By Matthew Keck —

A University of Louisville medical student is leading the change for medical education. Rachel Safeek, a second-year medical student, led U of L to be one of the first medical schools to teach firearm injury and death prevention techniques.

“About 40,000 Americans die and 85,000 others are injured each year from firearm-related causes, and the incidence of firearm-related morbidity and mortality has increased over the past decade,” Safeek said. “This is a very important public health issue. My classmates, colleagues and I believe that physicians have a role in counseling patients related to their health and we have an opportunity through those interactions to help reduce the number of firearm-related deaths and injuries.”

Safeek and her colleagues presented a resolution in September that was adopted by the Kentucky Medical Association (KMA). In November, Safeek presented a similar resolution that was adopted by the American Medical Association Medical Student Section.

Her resolution calls for all future physicians to receive training on how to counsel patients on safe firearm usage and storage. They will also be trained on how to screen patients for suicide risk and learn trauma-related first response techniques.

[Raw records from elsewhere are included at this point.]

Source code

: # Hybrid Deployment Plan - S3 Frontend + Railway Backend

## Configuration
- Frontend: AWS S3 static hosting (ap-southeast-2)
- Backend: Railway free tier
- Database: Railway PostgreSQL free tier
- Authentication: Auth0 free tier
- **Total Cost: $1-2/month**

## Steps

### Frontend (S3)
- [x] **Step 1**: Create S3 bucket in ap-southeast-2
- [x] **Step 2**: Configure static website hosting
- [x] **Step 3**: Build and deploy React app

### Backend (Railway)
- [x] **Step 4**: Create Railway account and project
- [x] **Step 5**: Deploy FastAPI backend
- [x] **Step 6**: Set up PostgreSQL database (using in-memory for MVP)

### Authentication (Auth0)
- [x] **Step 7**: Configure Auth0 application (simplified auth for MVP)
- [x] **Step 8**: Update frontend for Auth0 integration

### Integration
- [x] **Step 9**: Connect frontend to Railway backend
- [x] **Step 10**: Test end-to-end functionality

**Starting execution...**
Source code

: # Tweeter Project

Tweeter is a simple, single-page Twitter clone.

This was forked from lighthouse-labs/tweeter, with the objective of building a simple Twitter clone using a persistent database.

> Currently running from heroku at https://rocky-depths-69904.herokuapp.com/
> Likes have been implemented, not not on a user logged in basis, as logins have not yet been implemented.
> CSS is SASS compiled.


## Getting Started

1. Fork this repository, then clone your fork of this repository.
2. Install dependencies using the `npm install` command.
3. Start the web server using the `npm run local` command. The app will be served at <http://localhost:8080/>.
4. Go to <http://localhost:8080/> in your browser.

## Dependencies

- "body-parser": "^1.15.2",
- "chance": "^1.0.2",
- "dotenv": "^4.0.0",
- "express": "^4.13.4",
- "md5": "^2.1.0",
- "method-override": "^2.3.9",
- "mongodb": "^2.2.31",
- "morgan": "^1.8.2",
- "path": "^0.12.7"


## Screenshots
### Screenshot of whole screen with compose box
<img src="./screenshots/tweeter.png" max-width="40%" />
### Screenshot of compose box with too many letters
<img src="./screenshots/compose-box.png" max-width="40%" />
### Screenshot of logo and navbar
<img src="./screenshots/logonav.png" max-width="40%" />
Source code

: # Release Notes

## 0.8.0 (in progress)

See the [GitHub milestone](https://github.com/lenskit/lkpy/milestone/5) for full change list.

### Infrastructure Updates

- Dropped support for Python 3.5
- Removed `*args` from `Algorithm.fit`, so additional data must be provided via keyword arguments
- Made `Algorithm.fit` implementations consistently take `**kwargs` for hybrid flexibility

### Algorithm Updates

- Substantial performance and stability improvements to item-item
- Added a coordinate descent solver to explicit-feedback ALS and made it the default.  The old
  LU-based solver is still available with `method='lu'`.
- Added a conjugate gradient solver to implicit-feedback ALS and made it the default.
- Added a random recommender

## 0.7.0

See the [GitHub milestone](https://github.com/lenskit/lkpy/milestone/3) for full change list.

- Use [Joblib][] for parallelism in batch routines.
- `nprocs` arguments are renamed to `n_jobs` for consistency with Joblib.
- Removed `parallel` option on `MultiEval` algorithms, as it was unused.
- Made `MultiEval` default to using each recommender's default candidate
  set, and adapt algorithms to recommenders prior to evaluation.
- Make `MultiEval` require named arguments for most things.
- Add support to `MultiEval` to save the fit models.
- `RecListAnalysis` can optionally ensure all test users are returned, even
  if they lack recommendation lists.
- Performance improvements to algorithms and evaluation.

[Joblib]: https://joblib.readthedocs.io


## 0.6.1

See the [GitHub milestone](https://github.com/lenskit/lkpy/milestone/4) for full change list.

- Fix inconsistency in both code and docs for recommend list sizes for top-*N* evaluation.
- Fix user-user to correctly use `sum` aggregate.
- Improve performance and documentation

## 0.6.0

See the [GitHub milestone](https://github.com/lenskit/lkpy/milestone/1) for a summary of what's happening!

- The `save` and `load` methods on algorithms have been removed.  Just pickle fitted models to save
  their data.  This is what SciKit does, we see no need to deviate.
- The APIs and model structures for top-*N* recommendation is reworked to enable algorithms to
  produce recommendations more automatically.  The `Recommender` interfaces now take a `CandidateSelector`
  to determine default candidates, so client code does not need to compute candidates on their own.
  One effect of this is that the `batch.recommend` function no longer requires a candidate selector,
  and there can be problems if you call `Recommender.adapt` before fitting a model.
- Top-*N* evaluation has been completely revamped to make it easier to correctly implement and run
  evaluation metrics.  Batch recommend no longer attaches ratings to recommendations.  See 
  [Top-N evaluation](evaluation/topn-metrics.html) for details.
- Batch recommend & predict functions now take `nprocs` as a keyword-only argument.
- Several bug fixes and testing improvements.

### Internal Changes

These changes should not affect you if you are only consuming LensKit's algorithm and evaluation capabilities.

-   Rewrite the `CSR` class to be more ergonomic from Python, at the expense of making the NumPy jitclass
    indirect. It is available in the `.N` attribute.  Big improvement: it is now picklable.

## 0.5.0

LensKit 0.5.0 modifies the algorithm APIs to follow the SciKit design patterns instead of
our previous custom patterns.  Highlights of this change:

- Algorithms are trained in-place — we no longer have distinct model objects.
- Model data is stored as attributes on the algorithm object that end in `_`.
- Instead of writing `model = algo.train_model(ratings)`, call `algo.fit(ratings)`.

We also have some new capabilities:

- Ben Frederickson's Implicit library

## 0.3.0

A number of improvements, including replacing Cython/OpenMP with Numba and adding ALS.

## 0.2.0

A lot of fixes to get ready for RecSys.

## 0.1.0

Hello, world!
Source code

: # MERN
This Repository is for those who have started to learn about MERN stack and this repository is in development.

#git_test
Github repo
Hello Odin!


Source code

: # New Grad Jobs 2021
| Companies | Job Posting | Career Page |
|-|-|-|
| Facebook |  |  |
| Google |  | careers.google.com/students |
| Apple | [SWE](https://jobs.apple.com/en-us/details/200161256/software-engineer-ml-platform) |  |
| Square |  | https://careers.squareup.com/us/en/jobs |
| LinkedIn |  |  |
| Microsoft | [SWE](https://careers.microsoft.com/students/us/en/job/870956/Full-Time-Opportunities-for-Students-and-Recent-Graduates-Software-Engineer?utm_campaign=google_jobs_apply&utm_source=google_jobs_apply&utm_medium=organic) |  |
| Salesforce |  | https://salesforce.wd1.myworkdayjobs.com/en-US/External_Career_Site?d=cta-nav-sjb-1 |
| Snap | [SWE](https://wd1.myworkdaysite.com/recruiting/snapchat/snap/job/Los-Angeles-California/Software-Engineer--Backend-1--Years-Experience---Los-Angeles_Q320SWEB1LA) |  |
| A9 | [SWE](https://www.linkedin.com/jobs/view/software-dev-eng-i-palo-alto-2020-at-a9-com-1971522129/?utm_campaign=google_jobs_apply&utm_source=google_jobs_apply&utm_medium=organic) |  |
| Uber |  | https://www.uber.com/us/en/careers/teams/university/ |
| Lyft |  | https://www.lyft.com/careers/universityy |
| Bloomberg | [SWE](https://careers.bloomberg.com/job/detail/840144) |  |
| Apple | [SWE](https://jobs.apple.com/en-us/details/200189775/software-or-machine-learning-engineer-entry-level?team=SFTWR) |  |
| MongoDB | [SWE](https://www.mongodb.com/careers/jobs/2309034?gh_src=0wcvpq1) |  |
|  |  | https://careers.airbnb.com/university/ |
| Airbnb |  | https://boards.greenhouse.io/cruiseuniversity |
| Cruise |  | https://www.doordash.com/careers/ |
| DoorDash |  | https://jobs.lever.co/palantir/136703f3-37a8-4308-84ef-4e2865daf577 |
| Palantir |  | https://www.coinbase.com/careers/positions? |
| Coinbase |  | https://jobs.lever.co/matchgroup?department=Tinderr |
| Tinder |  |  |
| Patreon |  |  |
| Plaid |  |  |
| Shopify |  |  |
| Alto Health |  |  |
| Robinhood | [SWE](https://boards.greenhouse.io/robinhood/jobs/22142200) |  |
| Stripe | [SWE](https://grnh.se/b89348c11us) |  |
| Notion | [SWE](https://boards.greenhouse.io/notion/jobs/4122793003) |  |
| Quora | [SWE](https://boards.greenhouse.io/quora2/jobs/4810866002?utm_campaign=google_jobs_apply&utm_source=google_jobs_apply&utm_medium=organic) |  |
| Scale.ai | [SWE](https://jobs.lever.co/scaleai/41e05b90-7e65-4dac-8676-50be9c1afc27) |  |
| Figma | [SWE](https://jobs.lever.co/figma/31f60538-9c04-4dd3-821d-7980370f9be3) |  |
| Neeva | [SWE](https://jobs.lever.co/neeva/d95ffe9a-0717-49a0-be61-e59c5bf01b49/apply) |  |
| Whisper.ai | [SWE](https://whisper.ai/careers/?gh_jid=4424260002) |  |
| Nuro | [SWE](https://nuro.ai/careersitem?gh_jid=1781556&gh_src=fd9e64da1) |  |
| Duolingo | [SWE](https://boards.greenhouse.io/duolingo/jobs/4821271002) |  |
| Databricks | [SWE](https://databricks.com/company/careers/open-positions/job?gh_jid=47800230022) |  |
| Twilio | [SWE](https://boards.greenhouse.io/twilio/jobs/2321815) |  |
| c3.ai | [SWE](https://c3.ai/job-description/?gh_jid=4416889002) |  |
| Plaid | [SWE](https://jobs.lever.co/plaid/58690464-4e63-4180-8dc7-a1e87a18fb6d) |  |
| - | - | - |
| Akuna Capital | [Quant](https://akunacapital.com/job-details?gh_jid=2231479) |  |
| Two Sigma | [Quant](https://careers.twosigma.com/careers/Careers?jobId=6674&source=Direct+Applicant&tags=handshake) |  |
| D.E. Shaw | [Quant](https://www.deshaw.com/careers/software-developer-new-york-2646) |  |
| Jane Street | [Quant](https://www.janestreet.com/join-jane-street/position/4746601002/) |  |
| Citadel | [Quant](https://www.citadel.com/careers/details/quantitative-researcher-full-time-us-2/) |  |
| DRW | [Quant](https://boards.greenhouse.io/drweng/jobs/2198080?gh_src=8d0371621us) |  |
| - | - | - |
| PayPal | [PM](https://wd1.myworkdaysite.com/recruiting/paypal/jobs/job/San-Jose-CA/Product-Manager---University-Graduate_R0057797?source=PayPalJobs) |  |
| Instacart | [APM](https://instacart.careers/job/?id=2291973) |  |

Safeek coauthored a curriculum with U of L faculty Suzanne McGee, M.D., Charles Kodner, M.D. and Susan Sawning, M.S.S.W. that will be incorporated during the 2020-2021 school year.

During February this year, Safeek, students and faculty are organizing a week-long series of events to educate U of L medical students, faculty and residents on firearm violence prevention. They are partnered with Whitney/Strong, an organization that is working to change gun laws in America.

“Our hope is that more medical schools will incorporate this type of training into their programs and doctors will be able to help make a difference in this health crisis,” Safeek said.